**INFORMATION SHOWN**
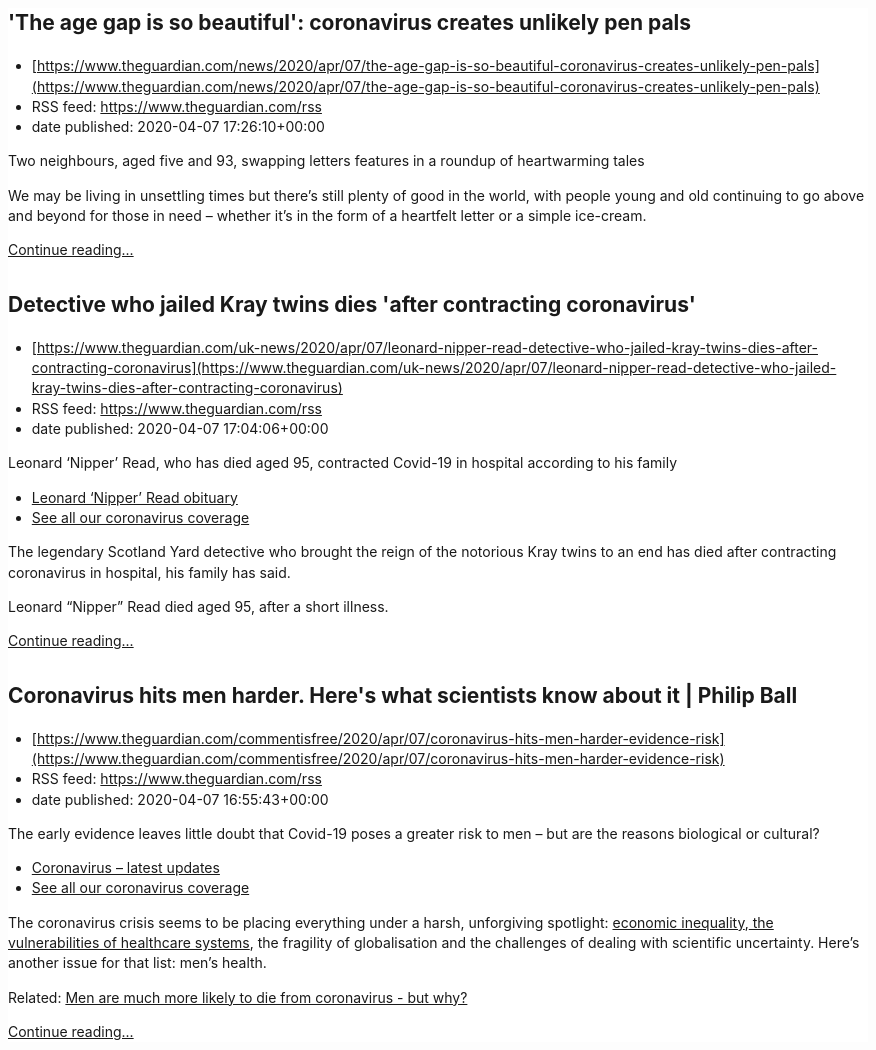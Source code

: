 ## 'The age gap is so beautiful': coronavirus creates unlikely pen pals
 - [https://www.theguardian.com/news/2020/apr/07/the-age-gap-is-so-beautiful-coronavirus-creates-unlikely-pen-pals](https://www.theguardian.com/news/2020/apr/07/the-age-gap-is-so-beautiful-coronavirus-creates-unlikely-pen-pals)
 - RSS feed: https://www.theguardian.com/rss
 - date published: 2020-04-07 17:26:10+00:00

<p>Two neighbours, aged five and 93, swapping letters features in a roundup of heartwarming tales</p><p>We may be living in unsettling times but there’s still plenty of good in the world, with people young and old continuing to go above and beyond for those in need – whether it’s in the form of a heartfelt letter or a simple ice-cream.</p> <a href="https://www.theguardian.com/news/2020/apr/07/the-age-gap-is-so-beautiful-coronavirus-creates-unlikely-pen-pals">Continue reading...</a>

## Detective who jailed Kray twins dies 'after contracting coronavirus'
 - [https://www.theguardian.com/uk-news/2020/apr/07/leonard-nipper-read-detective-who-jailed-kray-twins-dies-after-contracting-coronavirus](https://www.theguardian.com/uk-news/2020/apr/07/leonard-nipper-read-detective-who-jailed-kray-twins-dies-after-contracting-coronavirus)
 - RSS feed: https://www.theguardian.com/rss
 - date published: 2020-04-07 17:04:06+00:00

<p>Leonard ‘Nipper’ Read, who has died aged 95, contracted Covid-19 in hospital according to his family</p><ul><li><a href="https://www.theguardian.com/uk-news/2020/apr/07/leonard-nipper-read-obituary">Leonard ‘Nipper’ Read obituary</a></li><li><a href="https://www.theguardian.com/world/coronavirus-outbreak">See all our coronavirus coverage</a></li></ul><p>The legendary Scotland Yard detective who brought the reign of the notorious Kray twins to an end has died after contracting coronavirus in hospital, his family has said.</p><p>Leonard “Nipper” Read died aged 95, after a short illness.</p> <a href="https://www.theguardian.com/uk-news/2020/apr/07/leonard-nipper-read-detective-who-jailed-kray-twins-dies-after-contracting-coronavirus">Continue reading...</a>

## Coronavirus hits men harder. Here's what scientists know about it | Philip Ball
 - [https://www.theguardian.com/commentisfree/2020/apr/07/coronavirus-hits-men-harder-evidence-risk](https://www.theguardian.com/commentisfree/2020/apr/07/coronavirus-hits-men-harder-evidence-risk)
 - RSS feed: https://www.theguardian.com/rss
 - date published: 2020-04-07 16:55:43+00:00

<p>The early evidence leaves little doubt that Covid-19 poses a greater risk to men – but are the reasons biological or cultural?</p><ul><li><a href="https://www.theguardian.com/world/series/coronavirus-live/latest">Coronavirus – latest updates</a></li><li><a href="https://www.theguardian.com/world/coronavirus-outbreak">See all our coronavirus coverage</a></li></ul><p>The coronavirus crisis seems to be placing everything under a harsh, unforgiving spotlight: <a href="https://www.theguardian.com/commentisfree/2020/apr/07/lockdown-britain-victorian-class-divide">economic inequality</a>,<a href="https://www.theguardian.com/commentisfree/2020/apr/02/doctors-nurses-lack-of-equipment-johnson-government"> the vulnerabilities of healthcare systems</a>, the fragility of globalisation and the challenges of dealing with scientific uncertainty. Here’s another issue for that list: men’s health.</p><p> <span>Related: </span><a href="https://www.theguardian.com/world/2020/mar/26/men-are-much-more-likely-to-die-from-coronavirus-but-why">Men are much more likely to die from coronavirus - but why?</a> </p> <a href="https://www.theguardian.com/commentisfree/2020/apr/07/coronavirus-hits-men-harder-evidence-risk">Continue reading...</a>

**TASK STATEMENT**
Output the lines above in full and exactly as given, omitting any pictures.

**RESPONSE TO THIS EXERCISE**
Source code

: ## 'The age gap is so beautiful': coronavirus creates unlikely pen pals
 - [https://www.theguardian.com/news/2020/apr/07/the-age-gap-is-so-beautiful-coronavirus-creates-unlikely-pen-pals](https://www.theguardian.com/news/2020/apr/07/the-age-gap-is-so-beautiful-coronavirus-creates-unlikely-pen-pals)
 - RSS feed: https://www.theguardian.com/rss
 - date published: 2020-04-07 17:26:10+00:00

<p>Two neighbours, aged five and 93, swapping letters features in a roundup of heartwarming tales</p><p>We may be living in unsettling times but there’s still plenty of good in the world, with people young and old continuing to go above and beyond for those in need – whether it’s in the form of a heartfelt letter or a simple ice-cream.</p> <a href="https://www.theguardian.com/news/2020/apr/07/the-age-gap-is-so-beautiful-coronavirus-creates-unlikely-pen-pals">Continue reading...</a>

## Detective who jailed Kray twins dies 'after contracting coronavirus'
 - [https://www.theguardian.com/uk-news/2020/apr/07/leonard-nipper-read-detective-who-jailed-kray-twins-dies-after-contracting-coronavirus](https://www.theguardian.com/uk-news/2020/apr/07/leonard-nipper-read-detective-who-jailed-kray-twins-dies-after-contracting-coronavirus)
 - RSS feed: https://www.theguardian.com/rss
 - date published: 2020-04-07 17:04:06+00:00

<p>Leonard ‘Nipper’ Read, who has died aged 95, contracted Covid-19 in hospital according to his family</p><ul><li><a href="https://www.theguardian.com/uk-news/2020/apr/07/leonard-nipper-read-obituary">Leonard ‘Nipper’ Read obituary</a></li><li><a href="https://www.theguardian.com/world/coronavirus-outbreak">See all our coronavirus coverage</a></li></ul><p>The legendary Scotland Yard detective who brought the reign of the notorious Kray twins to an end has died after contracting coronavirus in hospital, his family has said.</p><p>Leonard “Nipper” Read died aged 95, after a short illness.</p> <a href="https://www.theguardian.com/uk-news/2020/apr/07/leonard-nipper-read-detective-who-jailed-kray-twins-dies-after-contracting-coronavirus">Continue reading...</a>

## Coronavirus hits men harder. Here's what scientists know about it | Philip Ball
 - [https://www.theguardian.com/commentisfree/2020/apr/07/coronavirus-hits-men-harder-evidence-risk](https://www.theguardian.com/commentisfree/2020/apr/07/coronavirus-hits-men-harder-evidence-risk)
 - RSS feed: https://www.theguardian.com/rss
 - date published: 2020-04-07 16:55:43+00:00

<p>The early evidence leaves little doubt that Covid-19 poses a greater risk to men – but are the reasons biological or cultural?</p><ul><li><a href="https://www.theguardian.com/world/series/coronavirus-live/latest">Coronavirus – latest updates</a></li><li><a href="https://www.theguardian.com/world/coronavirus-outbreak">See all our coronavirus coverage</a></li></ul><p>The coronavirus crisis seems to be placing everything under a harsh, unforgiving spotlight: <a href="https://www.theguardian.com/commentisfree/2020/apr/07/lockdown-britain-victorian-class-divide">economic inequality</a>,<a href="https://www.theguardian.com/commentisfree/2020/apr/02/doctors-nurses-lack-of-equipment-johnson-government"> the vulnerabilities of healthcare systems</a>, the fragility of globalisation and the challenges of dealing with scientific uncertainty. Here’s another issue for that list: men’s health.</p><p> <span>Related: </span><a href="https://www.theguardian.com/world/2020/mar/26/men-are-much-more-likely-to-die-from-coronavirus-but-why">Men are much more likely to die from coronavirus - but why?</a> </p> <a href="https://www.theguardian.com/commentisfree/2020/apr/07/coronavirus-hits-men-harder-evidence-risk">Continue reading...</a>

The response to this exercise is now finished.